The MGH Report

Michael G. Haran, Proprietor

MISSED OPPORTUNITIES

Posted by on Oct 17, 2012

MISSED OPPORTUNITIES

I was happy to see the president hold his own in the second debate although I think he was again unnecessarily polite and I would like to have seen a little more of a political Chicago street fighter in him.

First of all why did the president let Romney rattle off a bunch of four year stats? The recession ended in the summer of 2009. That should be Obama’s floor. All analysis of the economy should start from there including the unemployment rate and why didn’t Obama slam Romney on the deficit.

The reason the deficit is up four trillion dollars is because we are just coming out of a devastating recession that shrank tax revenues and an economy that needed deficit spending to stimulate the economy much of which was stymied by the obstructionist republican congress whose only goal was not to tend to the economy but to get Obama out of office.

Next, with only three week left in the race Obama has to appeal to voter “lowest common denominator.” For example, why wasn’t the fact that consumer debt is the lowest it’s been since the bottom of the recession, consumer confidence is up and inflation is nowhere to be seen brought up?

And why didn’t the President bring up the fact that it is traditionally housing that lead us out of recessions. The reason this recession has been so sever is that the Wall Street derivatives allowed the largest building boom the world has ever seen. Massive over supply cause a massive crash and because almost every financial institution in this country, and many around the world, that were involved crashed too.

Housing is now getting stronger. Builder confidence is up and traffic to new home subdivision is the highest it’s been since the crash. It will be housing that will drop unemployment and start a sustainable recovery. The President should talk up housing and point out its momentum because if Romney wins guess who will take credit for this momentum.

Romney likes to refer to “trickle-down-government” and wants to see a smaller federal government. I kind of like a strong central government that has the power to bailout huge banks and can stabilize a crashing economy.

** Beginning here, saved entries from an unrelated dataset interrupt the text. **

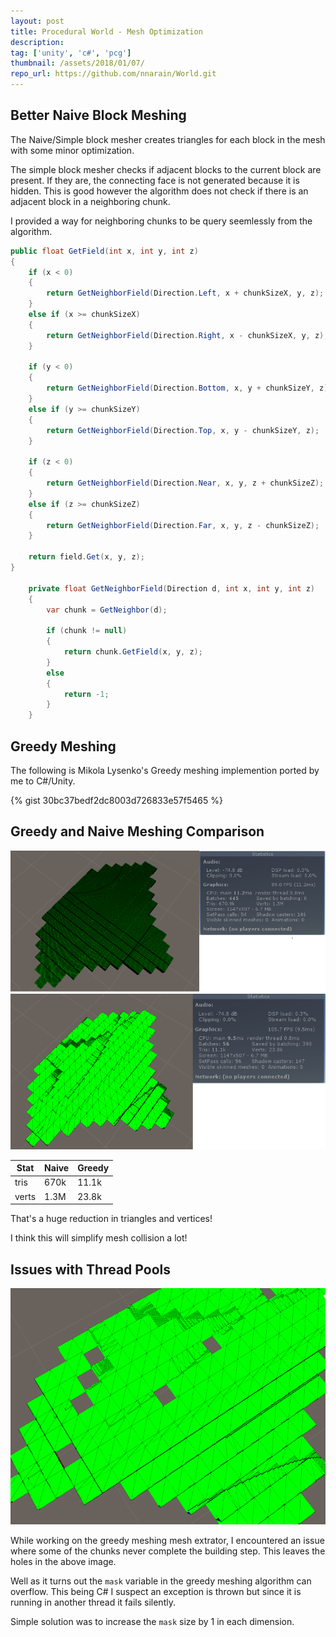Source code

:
 ```yaml
---
layout: post
title: Procedural World - Mesh Optimization
description: 
tag: ['unity', 'c#', 'pcg']
thumbnail: /assets/2018/01/07/
repo_url: https://github.com/nnarain/World.git
---
```


Better Naive Block Meshing
--------------------------

The Naive/Simple block mesher creates triangles for each block in the mesh with some minor optimization.

The simple block mesher checks if adjacent blocks to the current block are present. If they are, the connecting face is not generated because it is hidden.
This is good however the algorithm does not check if there is an adjacent block in a neighboring chunk.

I provided a way for neighboring chunks to be query seemlessly from the algorithm.

```c#
public float GetField(int x, int y, int z)
{
    if (x < 0)
    {
        return GetNeighborField(Direction.Left, x + chunkSizeX, y, z);
    }
    else if (x >= chunkSizeX)
    {
        return GetNeighborField(Direction.Right, x - chunkSizeX, y, z);
    }

    if (y < 0)
    {
        return GetNeighborField(Direction.Bottom, x, y + chunkSizeY, z);
    }
    else if (y >= chunkSizeY)
    {
        return GetNeighborField(Direction.Top, x, y - chunkSizeY, z);
    }

    if (z < 0)
    {
        return GetNeighborField(Direction.Near, x, y, z + chunkSizeZ);
    }
    else if (z >= chunkSizeZ)
    {
        return GetNeighborField(Direction.Far, x, y, z - chunkSizeZ);
    }

    return field.Get(x, y, z);
}

    private float GetNeighborField(Direction d, int x, int y, int z)
    {
        var chunk = GetNeighbor(d);

        if (chunk != null)
        {
            return chunk.GetField(x, y, z);
        }
        else
        {
            return -1;
        }
    }

```

Greedy Meshing
--------------

The following is Mikola Lysenko's Greedy meshing implemention ported by me to C#/Unity.

{% gist 30bc37bedf2dc8003d726833e57f5465 %}

Greedy and Naive Meshing Comparison
-----------------------------------

![Image not found!](/assets/2018/01/07/simple-terrain.png)
![Image not found!](/assets/2018/01/07/greedy-terrain.png)

| Stat  | Naive | Greedy |
|-------|-------|--------|
|  tris | 670k  | 11.1k  |
| verts | 1.3M  | 23.8k  |

That's a huge reduction in triangles and vertices!

I think this will simplify mesh collision a lot!


Issues with Thread Pools
------------------------

![Image not found!](/assets/2018/01/07/greedy-broken.PNG)

While working on the greedy meshing mesh extrator, I encountered an issue where some of the chunks never complete the building step.
This leaves the holes in the above image.

Well as it turns out the `mask` variable in the greedy meshing algorithm can overflow. This being C# I suspect an exception is thrown but since it is running in another thread it fails silently. 

Simple solution was to increase the `mask` size by 1 in each dimension.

The President has also got to bring up the fact that the four hundred richest families in this country saw their wealth go up by over four hundred percent in the past ten years while the middle class took it in the shorts by a cool two trillion… as in trillion – in the past four years. What’s happening is that wealth is migrating toward the rich from the middle class. The reason it’s going to take a long time to stabilize the middle-east is because very few middle-eastern countries have a stable middle class. They are either rich or poor which does nothing for economic growth and leads to descent.

It also baffles me why the rich aren’t more proactive in getting the middle class back up and buying things again. Since two thirds of the economy is driven by consumer consumption you would think that it would be in the self-interest of the wealthy, a lot of who’s wealth came from consumer consumption, do more to help make the middle class whole again.

A good analogy is the old joke about the rich guy, the middle class guy and the poor guy who enter a room with only a table and on that table is a plate of 12 cookies. The rich guy takes 11 and tells the middle class guy and the poor guy that each is trying to steal the other guy’s cookie.

Time is fleeting so these points have got to get out either in campaign ads, presidential speeches or in the next debate. Speaking of the next debate the President has to really focus on the lowest common denominators – it works at the local level and, because people are people, it will work nationally. And it just might determine the election.